A more resource efficient HA setup for metrics collection agents using Kubernetes leader election

Published in

Voi Engineering

11 min readJun 9, 2023

Setting up the scene

Greetings from the Voi cloud infrastructure team! Our team is in charge of maintaining and running the core infrastructure supporting our fleet electric scooters and e-bikes dispatched around Europe and all the rides happening daily using them!

One of the key missions as an infrastructure team is to provide observability with zero effort to our developers. At Voi, every existing and newly scaffolded microservice comes with pre provisioned dashboards, and predefined alerts to ensure that our developers can easily understand their application state at any point of time.

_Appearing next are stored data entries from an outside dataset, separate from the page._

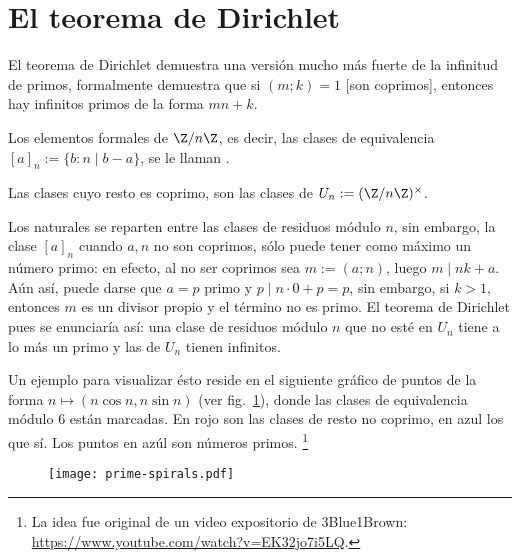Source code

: \documentclass[teoria-numeros.tex]{subfiles}
\begin{document}
\section{El teorema de Dirichlet}\label{sec:dirichlets_thm}
El teorema de Dirichlet demuestra una versión mucho más fuerte de la infinitud de primos, formalmente
demuestra que si $(m; k) = 1$ [son coprimos], entonces hay infinitos primos de la forma $mn + k$.
\begin{mydef}
	Los elementos formales de $\Z/n\Z$, es decir, las clases de equivalencia $[a]_n := \{b : n\mid b-a\}$,
	se le llaman .
	\par
	Las clases cuyo resto es coprimo, son las clases de $U_n := (\Z/n\Z)^\times$.
\end{mydef}
Los naturales se reparten entre las clases de residuos módulo $n$, sin embargo, la clase $[a]_n$ cuando $a, n$ no son coprimos,
sólo puede tener como máximo un número primo: en efecto, al no ser coprimos sea $m := (a; n)$, luego $m \mid nk + a$.
Aún así, puede darse que $a = p$ primo y $p \mid n\cdot 0 + p = p$, sin embargo, si $k > 1$, entonces $m$ es un divisor propio y el término no es primo.
El teorema de Dirichlet pues se enunciaría así: una clase de residuos módulo $n$ que no esté en $U_n$ tiene a lo más un primo y las de $U_n$ tienen infinitos.

Un ejemplo para visualizar ésto reside en el siguiente gráfico de puntos de la forma $n \mapsto (n\cos n, n\sin n)$ (ver fig.~\ref{fig:prime-spirals}),
donde las clases de equivalencia módulo 6 están marcadas. En rojo son las clases de resto no coprimo, en azul los que sí. Los puntos en azúl son números primos.%
\footnote{La idea fue original de un video expositorio de 3Blue1Brown: \url{https://www.youtube.com/watch?v=EK32jo7i5LQ}.} 
\begin{figure}[!bht]
	\centering
	\texttt{[image: prime-spirals.pdf]}
	\caption{}%
	\label{fig:prime-spirals}
\end{figure}
\end{document}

To support a safe development workflow, we maintain 2 different environments in addition to our production environment to make sure that our developers have all the necessary resources to test and validate their changes before shipping them! Each environment means at least a full Kubernetes cluster running roughly 200 applications (~500 pods) that are observed every 15s! And I’m leaving out all our other dedicated infrastructures (data and Machine Learning) that are also very metrics oriented.

As you can see, we are heavily relying on time series for observability and we’re dealing with a bunch of them. To be specific, roughly 2 million active time series in total for only the three environments supporting our main application (dev, stage and prod).

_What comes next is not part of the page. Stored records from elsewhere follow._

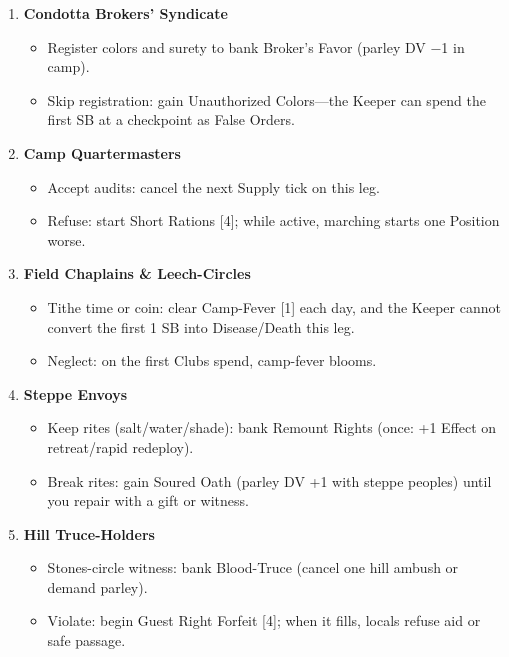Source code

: \documentclass[11pt]{article}
\begin{document}
\begin{enumerate}
    \item \textbf{Condotta Brokers' Syndicate}
    \begin{itemize}
        \item Register colors and surety to bank Broker's Favor (parley DV −1 in camp).
        \item Skip registration: gain Unauthorized Colors---the Keeper can spend the first SB at a checkpoint as False Orders.
    \end{itemize}
    
    \item \textbf{Camp Quartermasters}
    \begin{itemize}
        \item Accept audits: cancel the next Supply tick on this leg.
        \item Refuse: start Short Rations [4]; while active, marching starts one Position worse.
    \end{itemize}
    
    \item \textbf{Field Chaplains \& Leech-Circles}
    \begin{itemize}
        \item Tithe time or coin: clear Camp-Fever [1] each day, and the Keeper cannot convert the first 1 SB into Disease/Death this leg.
        \item Neglect: on the first Clubs spend, camp-fever blooms.
    \end{itemize}
    
    \item \textbf{Steppe Envoys}
    \begin{itemize}
        \item Keep rites (salt/water/shade): bank Remount Rights (once: +1 Effect on retreat/rapid redeploy).
        \item Break rites: gain Soured Oath (parley DV +1 with steppe peoples) until you repair with a gift or witness.
    \end{itemize}
    
    \item \textbf{Hill Truce-Holders}
    \begin{itemize}
        \item Stones-circle witness: bank Blood-Truce (cancel one hill ambush or demand parley).
        \item Violate: begin Guest Right Forfeit [4]; when it fills, locals refuse aid or safe passage.
    \end{itemize}
\end{enumerate}
\end{document}
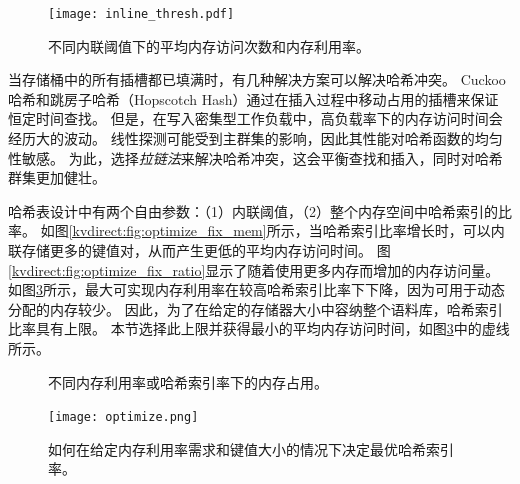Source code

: \begin{figure}[htbp]
	\centering
	\texttt{[image: inline\_thresh.pdf]}
	\caption{不同内联阈值下的平均内存访问次数和内存利用率。}
	\label{kvdirect:fig:inline-offline}
\end{figure}


当存储桶中的所有插槽都已填满时，有几种解决方案可以解决哈希冲突。
Cuckoo哈希\cite {pagh2004cuckoo}和跳房子哈希（Hopscotch Hash）\cite {herlihy2008hopscotch}通过在插入过程中移动占用的插槽来保证恒定时间查找。
但是，在写入密集型工作负载中，高负载率下的内存访问时间会经历大的波动。
线性探测可能受到主群集的影响，因此其性能对哈希函数的均匀性敏感。
为此，选择\textit {拉链法}来解决哈希冲突，这会平衡查找和插入，同时对哈希群集更加健壮。


\label{kvdirect:sec:hashtable-eval}

哈希表设计中有两个自由参数：（1）内联阈值，（2）整个内存空间中哈希索引的比率。
如图\ref {kvdirect:fig:optimize_fix_mem}所示，当哈希索引比率增长时，可以内联存储更多的键值对，从而产生更低的平均内存访问时间。
图\ref {kvdirect:fig:optimize_fix_ratio}显示了随着使用更多内存而增加的内存访问量。
如图\ref {kvdirect:fig:hashline-ratio}所示，最大可实现内存利用率在较高哈希索引比率下下降，因为可用于动态分配的内存较少。
因此，为了在给定的存储器大小中容纳整个语料库，哈希索引比率具有上限。
本节选择此上限并获得最小的平均内存访问时间，如图\ref {kvdirect:fig:hashline-ratio}中的虚线所示。


\begin{figure}[htbp]
	\caption{不同内存利用率或哈希索引率下的内存占用。}
	\label{kvdirect:fig:memory-access-count}
\end{figure}

\begin{figure}[htbp]
	\centering
	\texttt{[image: optimize.png]}
	\caption{如何在给定内存利用率需求和键值大小的情况下决定最优哈希索引率。}
	\label{kvdirect:fig:hashline-ratio}
\end{figure}

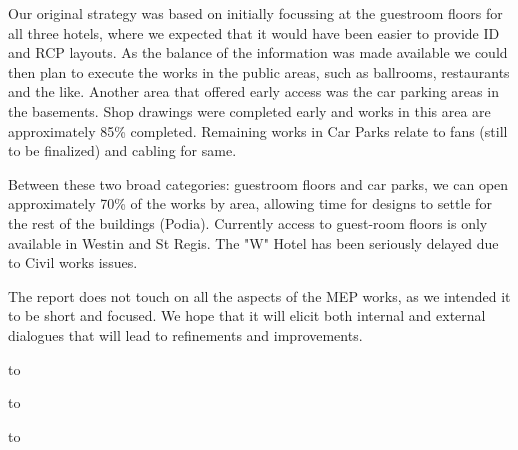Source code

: Our original strategy was based on initially focussing at the guestroom floors for all three hotels, where we expected that it would have been easier to provide ID and RCP layouts. As the balance of the information was made available we could then plan to execute the works in the public areas, such as ballrooms, restaurants and the like. Another area that offered early access was the car parking areas in the basements. Shop drawings were completed early and works in this area are approximately 85\% completed. Remaining works in Car Parks relate to fans (still to be finalized) and cabling for same.

Between these two broad categories: guestroom floors and car parks,  we can open approximately 70\% of the works by area, allowing  time for designs to settle for the rest of the buildings (Podia). Currently access to guest-room floors is only available in Westin and St Regis. The "W" Hotel has been seriously delayed due to Civil works issues.

The report does not touch on all the aspects of the MEP works, as we intended it to be short and focused. We hope that it will elicit both internal and external dialogues that will lead to refinements and improvements. 
\bigskip

{\tt

 \hbox to 

 \hbox to 

\hbox to 
}
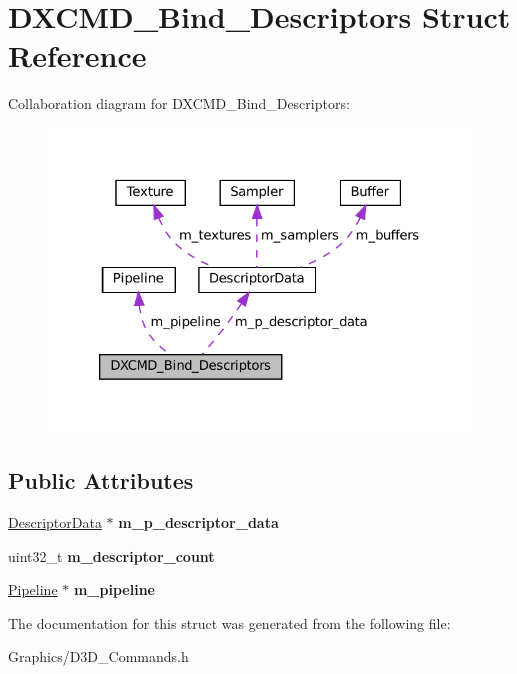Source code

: \hypertarget{structDXCMD__Bind__Descriptors}{}\section{D\+X\+C\+M\+D\+\_\+\+Bind\+\_\+\+Descriptors Struct Reference}
\label{structDXCMD__Bind__Descriptors}


Collaboration diagram for D\+X\+C\+M\+D\+\_\+\+Bind\+\_\+\+Descriptors\+:
\nopagebreak
\begin{figure}[H]
\begin{center}
\leavevmode
\includegraphics[width=326pt]{structDXCMD__Bind__Descriptors__coll__graph}
\end{center}
\end{figure}
\subsection*{Public Attributes}
\begin{DoxyCompactItemize}
\item 
\mbox{\label{structDXCMD__Bind__Descriptors_ab808f8e26d8c2495c59224a2c158bc00}} 
\hyperlink{structDescriptorData}{Descriptor\+Data} $\ast$ {\bfseries m\+\_\+p\+\_\+descriptor\+\_\+data}
\item 
\mbox{\label{structDXCMD__Bind__Descriptors_a407211335edb3c34376799061a184a33}} 
uint32\+\_\+t {\bfseries m\+\_\+descriptor\+\_\+count}
\item 
\mbox{\label{structDXCMD__Bind__Descriptors_aea942ffd2e4c6e0d1cfaa8c782f9e092}} 
\hyperlink{classPipeline}{Pipeline} $\ast$ {\bfseries m\+\_\+pipeline}
\end{DoxyCompactItemize}


The documentation for this struct was generated from the following file\+:\begin{DoxyCompactItemize}
\item 
Graphics/D3\+D\+\_\+\+Commands.\+h\end{DoxyCompactItemize}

In an effort to provide an easy to use and reliable monitoring system, we deployed in January 2023 an instance of Grafana Mimir running in a dedicated Kubernetes cluster, that acts as a shared metrics storage backend for all our environments. This allows us to provide highly available time series storage with (almost) unlimited retention time because of its object storage offloading for cold samples.

We’re incredibly happy with this solution as it has proven to be a very reliable asset and easy to work with!

The following diagram sums up our current architecture regarding metrics based monitoring. Long story short, we’re running per environment a pair of Prometheus instances in agent mode as well as the environment Grafana that reads from Mimir.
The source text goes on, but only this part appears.